## Activity
Each line of the data below that holds the word "called" is to be reported in full.
§ §
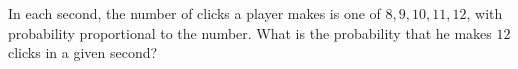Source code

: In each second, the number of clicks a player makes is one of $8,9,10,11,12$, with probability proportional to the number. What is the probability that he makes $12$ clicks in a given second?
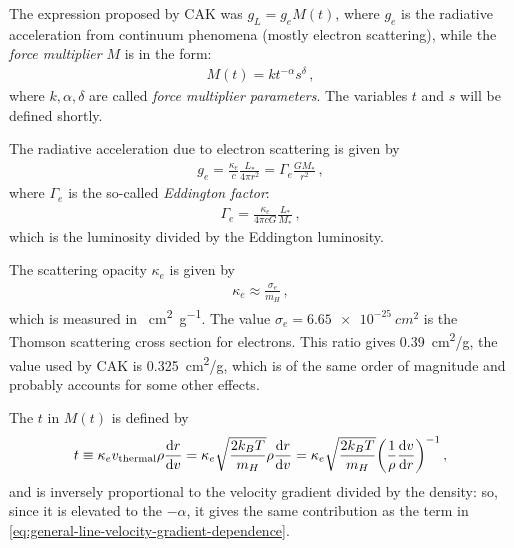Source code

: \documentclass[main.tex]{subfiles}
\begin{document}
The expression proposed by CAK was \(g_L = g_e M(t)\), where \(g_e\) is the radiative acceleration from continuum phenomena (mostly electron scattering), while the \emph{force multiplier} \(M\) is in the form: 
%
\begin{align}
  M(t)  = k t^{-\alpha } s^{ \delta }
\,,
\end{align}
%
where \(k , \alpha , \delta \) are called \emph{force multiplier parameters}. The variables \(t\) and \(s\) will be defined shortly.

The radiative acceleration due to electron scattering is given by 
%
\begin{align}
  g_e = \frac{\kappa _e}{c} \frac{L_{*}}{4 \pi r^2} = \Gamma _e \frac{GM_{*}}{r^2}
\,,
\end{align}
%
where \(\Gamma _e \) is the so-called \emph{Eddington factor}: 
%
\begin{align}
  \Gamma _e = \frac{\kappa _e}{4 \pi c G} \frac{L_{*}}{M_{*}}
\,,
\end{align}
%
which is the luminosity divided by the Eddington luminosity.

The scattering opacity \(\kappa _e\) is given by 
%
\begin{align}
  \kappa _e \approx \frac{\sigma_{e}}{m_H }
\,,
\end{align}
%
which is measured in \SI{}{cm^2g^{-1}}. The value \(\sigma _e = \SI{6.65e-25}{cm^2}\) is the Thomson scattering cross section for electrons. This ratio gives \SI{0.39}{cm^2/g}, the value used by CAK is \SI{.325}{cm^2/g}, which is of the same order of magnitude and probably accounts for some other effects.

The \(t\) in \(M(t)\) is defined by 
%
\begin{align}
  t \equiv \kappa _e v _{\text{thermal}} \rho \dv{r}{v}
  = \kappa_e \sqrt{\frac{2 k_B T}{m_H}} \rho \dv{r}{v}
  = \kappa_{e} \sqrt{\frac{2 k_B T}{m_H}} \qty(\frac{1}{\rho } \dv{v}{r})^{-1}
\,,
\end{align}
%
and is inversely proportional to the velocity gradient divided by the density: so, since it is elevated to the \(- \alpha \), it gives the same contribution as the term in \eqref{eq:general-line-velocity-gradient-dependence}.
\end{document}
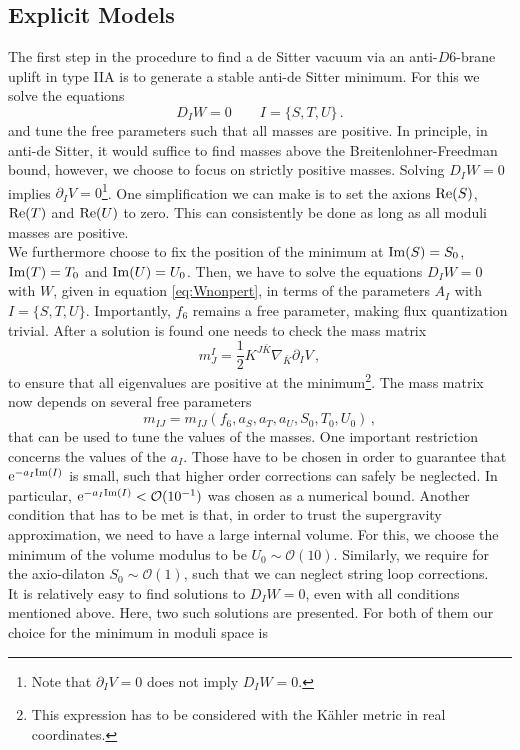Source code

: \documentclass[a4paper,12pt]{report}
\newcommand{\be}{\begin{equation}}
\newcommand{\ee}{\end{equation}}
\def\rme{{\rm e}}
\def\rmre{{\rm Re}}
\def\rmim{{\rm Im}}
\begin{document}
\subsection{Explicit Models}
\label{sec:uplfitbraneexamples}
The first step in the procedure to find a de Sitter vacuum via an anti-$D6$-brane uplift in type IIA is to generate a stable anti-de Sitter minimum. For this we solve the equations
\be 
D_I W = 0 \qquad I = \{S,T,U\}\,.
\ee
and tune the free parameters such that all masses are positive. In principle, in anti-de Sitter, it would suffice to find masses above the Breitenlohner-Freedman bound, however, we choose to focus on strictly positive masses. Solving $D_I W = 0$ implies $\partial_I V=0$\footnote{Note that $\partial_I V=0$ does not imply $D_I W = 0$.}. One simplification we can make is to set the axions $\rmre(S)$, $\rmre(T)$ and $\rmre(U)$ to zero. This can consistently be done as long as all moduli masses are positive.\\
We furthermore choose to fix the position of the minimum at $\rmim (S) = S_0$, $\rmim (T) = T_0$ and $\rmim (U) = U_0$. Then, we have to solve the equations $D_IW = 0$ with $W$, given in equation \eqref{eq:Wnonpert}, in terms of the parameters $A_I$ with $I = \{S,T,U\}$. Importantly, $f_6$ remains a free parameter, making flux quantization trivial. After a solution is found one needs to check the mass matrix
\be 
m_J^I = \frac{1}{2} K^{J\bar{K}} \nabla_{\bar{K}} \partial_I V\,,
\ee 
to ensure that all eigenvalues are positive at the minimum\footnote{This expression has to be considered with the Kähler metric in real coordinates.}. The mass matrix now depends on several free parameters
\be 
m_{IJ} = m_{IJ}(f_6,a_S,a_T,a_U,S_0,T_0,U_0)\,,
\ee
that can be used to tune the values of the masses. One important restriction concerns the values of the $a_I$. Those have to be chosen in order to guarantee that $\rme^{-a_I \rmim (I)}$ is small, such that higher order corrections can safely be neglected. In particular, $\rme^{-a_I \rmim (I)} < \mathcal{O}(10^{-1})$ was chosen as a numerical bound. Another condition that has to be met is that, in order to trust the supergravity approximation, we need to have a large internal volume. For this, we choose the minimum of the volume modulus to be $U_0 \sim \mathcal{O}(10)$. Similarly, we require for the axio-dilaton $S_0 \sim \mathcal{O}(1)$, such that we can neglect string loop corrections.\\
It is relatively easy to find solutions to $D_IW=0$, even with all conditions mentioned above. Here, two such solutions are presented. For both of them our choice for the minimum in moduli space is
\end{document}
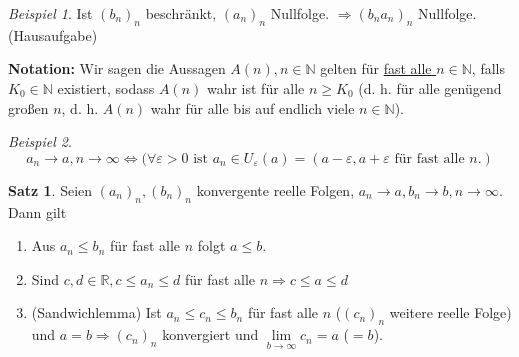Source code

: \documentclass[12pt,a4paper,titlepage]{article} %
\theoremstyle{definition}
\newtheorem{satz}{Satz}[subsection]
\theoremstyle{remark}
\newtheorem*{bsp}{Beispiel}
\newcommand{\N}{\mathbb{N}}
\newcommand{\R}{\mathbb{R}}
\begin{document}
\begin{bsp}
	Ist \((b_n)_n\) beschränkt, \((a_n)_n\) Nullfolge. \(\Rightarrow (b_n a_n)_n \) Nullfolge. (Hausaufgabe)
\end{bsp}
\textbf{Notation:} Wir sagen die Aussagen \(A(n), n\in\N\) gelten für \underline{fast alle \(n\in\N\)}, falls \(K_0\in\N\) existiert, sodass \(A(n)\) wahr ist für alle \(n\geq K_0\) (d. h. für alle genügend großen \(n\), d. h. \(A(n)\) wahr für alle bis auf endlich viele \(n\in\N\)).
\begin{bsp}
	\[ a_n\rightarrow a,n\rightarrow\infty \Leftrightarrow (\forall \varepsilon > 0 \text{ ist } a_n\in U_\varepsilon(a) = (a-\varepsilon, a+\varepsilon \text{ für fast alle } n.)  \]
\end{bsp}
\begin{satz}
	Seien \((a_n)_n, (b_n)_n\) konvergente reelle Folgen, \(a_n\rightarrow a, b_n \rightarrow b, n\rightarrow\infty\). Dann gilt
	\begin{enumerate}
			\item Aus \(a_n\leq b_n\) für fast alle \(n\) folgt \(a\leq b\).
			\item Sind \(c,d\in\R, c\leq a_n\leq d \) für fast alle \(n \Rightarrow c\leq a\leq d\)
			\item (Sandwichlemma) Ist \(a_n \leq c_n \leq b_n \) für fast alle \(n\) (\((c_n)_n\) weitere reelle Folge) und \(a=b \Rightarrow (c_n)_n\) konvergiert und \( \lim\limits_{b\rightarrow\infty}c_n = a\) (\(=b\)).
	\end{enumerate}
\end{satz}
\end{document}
§ §
## Response
where \(k , \alpha , \delta \) are called \emph{force multiplier parameters}. The variables \(t\) and \(s\) will be defined shortly.
where \(\Gamma _e \) is the so-called \emph{Eddington factor}: 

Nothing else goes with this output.